In the Cowboys’ case, it didn’t help that they were battling injuries in their receiving corps at the time, but another factor was that the offense wasn’t designed to play that style of football. The Cowboys’ top four in YAC last year were CeeDee Lamb, Dalton Schultz, Tony Pollard, and Ezekiel Elliott. That made up nearly 63% of their total YAC, and two of those players were competing with each other for snaps.

For context on the importance of YAC to modern day NFL offenses, seven teams that ranked in the top ten in pass offense DVOA in 2021 recorded at least 2,200 yards after the catch. Of those seven teams, the Cowboys were sixth in YAC, just ahead of a 49ers team that also featured a significantly more efficient running game than Dallas.

Part of this was due to the Cowboys having a shortage of skill players who can reliably generate YAC. Running backs tend to have inflated YAC numbers due to many of their receptions coming on screens and checkdowns, when defenders are farther away than the average pass-catcher. That makes it even more alarming that Pollard and Elliott were among the four best Cowboys in YAC.

Gallup has an excuse, as he missed half the season; he’s also primarily used as a deep threat when healthy, which further mitigates his chances for YAC. But Cooper was sixth on the team in YAC despite being the highest-paid receiver on the team, by far. Even Wilson had more YAC than Cooper despite seeing nearly half the targets. Jarwin missed half the season too, but his 3.5 YAC per reception tied Cooper as the lowest figure on the team among players who saw more than 10 targets. That’s especially bad for Jarwin, whose athleticism was a core reason for the team having so much belief in him at one point.

So, what happened? Cooper, Wilson, and Jarwin are gone now. Lamb is being anointed the new top dog in the receiver room while Schultz received the franchise tag. Then the Cowboys added two pass-catchers in the draft in Jalen Tolbert and Jake Ferguson who thrived in YAC situations in college.

For Tolbert, he recorded 1,059 yards after the catch throughout his time at South Alabama; for comparison’s sake, Cooper had 1,244 YAC in his time in Dallas. Tolbert also posted the eighth-highest YAC per reception out of all of the receivers selected in this draft despite being the 15th receiver selected.

While Ferguson saw less opportunities in the passing game due to the way Wisconsin uses their tight ends, he still showcased some of the better YAC numbers out of the tight ends in this year’s class. Ferguson saw a lot of quick passes that he managed to turn into bigger gains because of his quickness and physicality to keep going through contact.
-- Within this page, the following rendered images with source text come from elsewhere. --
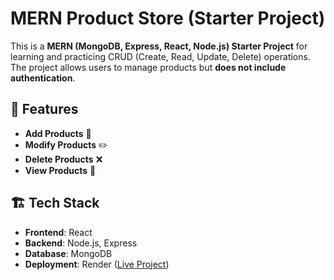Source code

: # MERN Product Store (Starter Project)

This is a **MERN (MongoDB, Express, React, Node.js) Starter Project** for learning and practicing CRUD (Create, Read, Update, Delete) operations. The project allows users to manage products but **does not include authentication**.

## 🚀 Features
- **Add Products** 🛒  
- **Modify Products** ✏️  
- **Delete Products** ❌  
- **View Products** 👀  

## 🏗️ Tech Stack
- **Frontend**: React  
- **Backend**: Node.js, Express  
- **Database**: MongoDB  
- **Deployment**: Render ([Live Project](https://product-store-mern-tgxo.onrender.com/))  

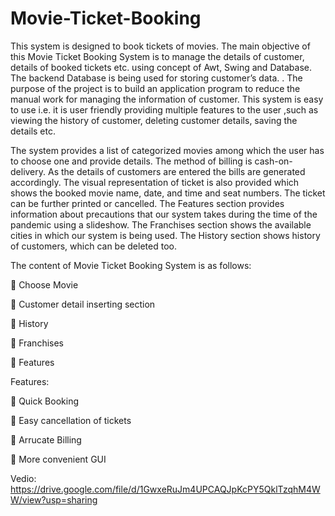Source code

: # Movie-Ticket-Booking

This system is designed to book tickets of movies. The main objective of this Movie Ticket Booking System is to manage the details of customer, details of booked tickets etc. using concept of Awt, Swing and Database. The backend Database is being used for storing customer’s data. . The purpose of the project is to build an application program to reduce the manual work for managing the information of customer. This system is easy to use i.e. it is user friendly providing multiple features to the user ,such as viewing the history of customer, deleting customer details, saving the details etc.


The system provides a list of categorized movies among which the user has to choose one and provide details. The method of billing is cash-on-delivery. As the details of customers are entered the bills are generated accordingly. The visual representation of ticket is also provided which shows the booked movie name, date, and time and seat numbers. The ticket can be further printed or cancelled. The Features section provides information about precautions that our system takes during the time of the pandemic using a slideshow. The Franchises section shows the available cities in which our system is being used. The History section shows history of customers, which can be deleted too.

The content of Movie Ticket Booking System is as follows:

 Choose Movie

 Customer detail inserting section

 History

 Franchises

 Features



Features:

 Quick Booking

 Easy cancellation of tickets

 Arrucate Billing

 More convenient GUI


Vedio:  https://drive.google.com/file/d/1GwxeRuJm4UPCAQJpKcPY5QklTzqhM4WW/view?usp=sharing
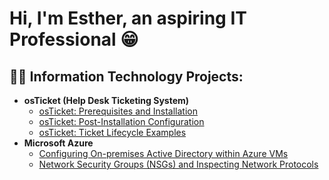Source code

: <h1>Hi, I'm Esther, an aspiring IT Professional 😁</h1>

<h2>👨‍💻 Information Technology Projects:</h2>

- <b>osTicket (Help Desk Ticketing System)</b>
  - [osTicket: Prerequisites and Installation](https://github.com/estherexantus/osticket-prereqs)
  - [osTicket: Post-Installation Configuration](https://github.com/estherexantus/post-install-config)
  - [osTicket: Ticket Lifecycle Examples](https://github.com/estherexantus/ticket-lifecycle)
- <b>Microsoft Azure</b>
  - [Configuring On-premises Active Directory within Azure VMs](https://github.com/estherexantus/configure-ad)
  - [Network Security Groups (NSGs) and Inspecting Network Protocols](https://github.com/estherexantus/azure-network-protocols)
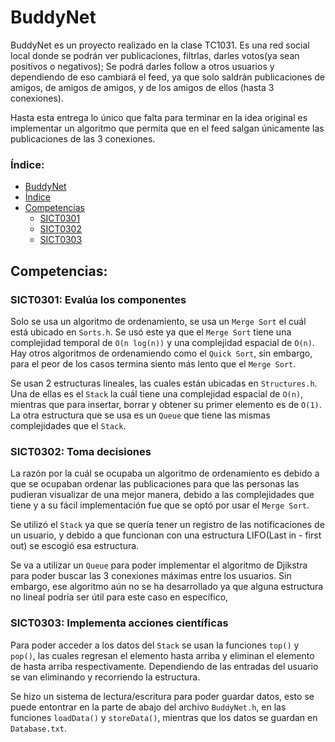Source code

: # BuddyNet

BuddyNet es un proyecto realizado en la clase TC1031. Es una red social local donde se podrán ver publicaciones, filtrlas, darles votos(ya sean positivos o negativos); Se podrá darles follow a otros usuarios y dependiendo de eso cambiará el feed, ya que solo saldrán publicaciones de amigos, de amigos de amigos, y de los amigos de ellos (hasta 3 conexiones).

Hasta esta entrega lo único que falta para terminar en la idea original es implementar un algoritmo que permita que en el feed salgan únicamente las publicaciones de las 3 conexiones.

### Índice:
- [BuddyNet](#buddynet)
- [Índice](#índice)
- [Competencias](#competencias)
    - [SICT0301](#sict0301-evalúa-los-componentes)
    - [SICT0302](#sict0302-toma-decisiones)
    - [SICT0303](#sict0303-implementa-acciones-científicas)

## Competencias:

### SICT0301: Evalúa los componentes 
Solo se usa un algoritmo de ordenamiento, se usa un `Merge Sort` el cuál está ubicado en `Sorts.h`. Se usó este ya que el `Merge Sort` tiene una complejidad temporal de `O(n log(n))` y una complejidad espacial de `O(n)`. Hay otros algoritmos de ordenamiendo como el `Quick Sort`, sin embargo, para el peor de los casos termina siento más lento que el `Merge Sort`.

Se usan 2 estructuras lineales, las cuales están ubicadas en `Structures.h`. Una de ellas es el `Stack` la cuál tiene una complejidad espacial de `O(n)`, mientras que para insertar, borrar y obtener su primer elemento es de `O(1)`. La otra estructura que se usa es un `Queue` que tiene las mismas complejidades que el `Stack`.

### SICT0302: Toma decisiones
La razón por la cuál se ocupaba un algoritmo de ordenamiento es debido a que se ocupaban ordenar las publicaciones para que las personas las pudieran visualizar de una mejor manera, debido a las complejidades que tiene y a su fácil implementación fue que se optó por usar el `Merge Sort`.

Se utilizó el `Stack` ya que se quería tener un registro de las notificaciones de un usuario, y debido a que funcionan con una estructura LIFO(Last in - first out) se escogió esa estructura.

Se va a utilizar un `Queue` para poder implementar el algoritmo de Djikstra para poder buscar las 3 conexiones máximas entre los usuarios. Sin embargo, ese algoritmo aún no se ha desarrollado ya que alguna estructura no lineal podría ser útil para este caso en específico,

### SICT0303: Implementa acciones científicas
Para poder acceder a los datos del `Stack` se usan la funciones `top()` y `pop()`, las cuales regresan el elemento hasta arriba y eliminan el elemento de hasta arriba respectivamente. Dependiendo de las entradas del usuario se van eliminando y recorriendo la estructura.

Se hizo un sistema de lectura/escritura para poder guardar datos, esto se puede entontrar en la parte de abajo del archivo `BuddyNet.h`, en las funciones `loadData()` y `storeData()`, mientras que los datos se guardan en `Database.txt`.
Remember those seven teams that had at least 2,200 YACs in 2021? Five of them had at least 2,400 YAC, something the Cowboys weren’t particularly close to doing. But in 2022, the hope is that things will be different. Receivers and tight ends that didn’t produce after the catch are gone, and their empty lockers have been occupied by ones who do. More than that, the players who performed best after the catch are being given larger roles and more responsibilities.

The Cowboys understand that defenses will continue to play the deep split-safety coverages until they prove they can beat it. That never happened last year, save for the periodic drubbings of terrible divisional foes, and it was a big reason why the Cowboys were incapable of moving the ball against the 49ers in the Wild Card game.

So as long as defenses are sitting back and taking things away deep, the Cowboys are going to load up on guys who can burn a defense underneath. Lamb is one of the best at that, ranking 11th among receivers in YAC last year, and there will be others alongside him now. This certainly won’t be the end-all, be-all solution to the Cowboys’ problems, but it’s a good start and addresses a weakness that was particularly glaring last season.